In a bowl, mix paprika, cayenne and onion powder. Set aside half of this spice mix to add to the flour. Combine the buttermilk with tabasco sauce and half the spices. Add the onion rings and press to coat. Marinate, covered, in the refrigerator for at least 1 hour.

Heat a deep fryer to 180C.

In a shallow bowl, combine the flour with remaining spice mix. Dredge the onions in the seasoned flour, coating each ring evenly. Shake off any excess flour and dip back into the buttermilk mixture. Finally, recoat with spiced flour. Carefully place the rings in the hot oil. Fry until golden brown, turning to cook evenly and prevent sticking, about 3 minutes per batch. Remove from the oil and drain on paper towels.

Serve hot.

Mushroom burgers with haloumi

Portabello mushrooms are barbecued to perfection with lashings of herb butter, finished with hot and salty haloumi and a healthy dollop of chipotle mayo.

125g unsalted butter, softened

2 tbsp finely chopped herbs (parsley, thyme, basil, oregano)
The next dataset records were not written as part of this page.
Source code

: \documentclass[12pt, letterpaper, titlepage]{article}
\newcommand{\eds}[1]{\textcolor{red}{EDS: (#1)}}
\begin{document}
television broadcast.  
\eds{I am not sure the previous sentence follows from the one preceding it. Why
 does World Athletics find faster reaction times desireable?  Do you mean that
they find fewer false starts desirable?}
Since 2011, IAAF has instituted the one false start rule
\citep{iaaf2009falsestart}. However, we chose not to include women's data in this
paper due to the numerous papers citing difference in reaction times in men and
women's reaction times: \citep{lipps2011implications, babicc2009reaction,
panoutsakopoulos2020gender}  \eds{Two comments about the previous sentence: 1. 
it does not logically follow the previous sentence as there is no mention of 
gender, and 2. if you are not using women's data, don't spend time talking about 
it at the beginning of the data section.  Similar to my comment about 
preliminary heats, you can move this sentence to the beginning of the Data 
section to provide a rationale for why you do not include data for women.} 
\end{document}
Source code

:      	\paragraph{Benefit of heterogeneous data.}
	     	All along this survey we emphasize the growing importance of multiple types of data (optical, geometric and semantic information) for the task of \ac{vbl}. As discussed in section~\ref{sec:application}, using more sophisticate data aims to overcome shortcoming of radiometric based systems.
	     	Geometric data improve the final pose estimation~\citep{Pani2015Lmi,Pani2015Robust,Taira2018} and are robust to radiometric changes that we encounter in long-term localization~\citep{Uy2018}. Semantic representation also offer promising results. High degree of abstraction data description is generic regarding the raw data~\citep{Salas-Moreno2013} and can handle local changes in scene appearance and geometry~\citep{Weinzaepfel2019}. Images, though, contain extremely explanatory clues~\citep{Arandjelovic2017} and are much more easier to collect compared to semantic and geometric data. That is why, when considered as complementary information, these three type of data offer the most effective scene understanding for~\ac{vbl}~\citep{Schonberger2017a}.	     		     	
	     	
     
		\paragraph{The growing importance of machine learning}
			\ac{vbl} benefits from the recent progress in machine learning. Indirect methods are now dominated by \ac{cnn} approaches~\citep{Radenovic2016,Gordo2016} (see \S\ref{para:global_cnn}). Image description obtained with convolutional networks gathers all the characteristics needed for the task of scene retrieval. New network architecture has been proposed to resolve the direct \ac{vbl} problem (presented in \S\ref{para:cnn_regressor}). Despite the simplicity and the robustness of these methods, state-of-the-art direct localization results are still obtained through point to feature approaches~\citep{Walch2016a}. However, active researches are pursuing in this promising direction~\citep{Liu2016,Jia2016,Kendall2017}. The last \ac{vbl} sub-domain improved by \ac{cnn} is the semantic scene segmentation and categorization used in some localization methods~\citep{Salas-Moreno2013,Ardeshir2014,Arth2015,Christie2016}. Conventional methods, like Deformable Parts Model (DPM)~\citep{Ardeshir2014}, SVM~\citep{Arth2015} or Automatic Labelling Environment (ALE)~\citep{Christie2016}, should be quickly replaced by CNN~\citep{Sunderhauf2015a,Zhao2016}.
1 anchovy fillet (optional)

1 garlic clove, finely chopped

2 tsp curry powder

1 lemon, for juicing

4 large portabello mushrooms

sea salt and black pepper to season

1 cup good quality mayonnaise

1 tbsp chipotle in adobo*

4 slices haloumi

plain flour for dusting

fennel pickles to serve**

4 large crunchy burger buns, toasted on the cut sides

Mix butter with herbs, anchovy, garlic, curry powder and a squeeze of lemon juice to make a spreadable consistency.

Heat a grill pan or bbq until hot, brush mushrooms with herb butter, season and grill for 5 minutes on each side, or until well cooked. Brush liberally with herb butter whilst cooking.

Meanwhile, mix mayonnaise with chipotle sauce and set aside.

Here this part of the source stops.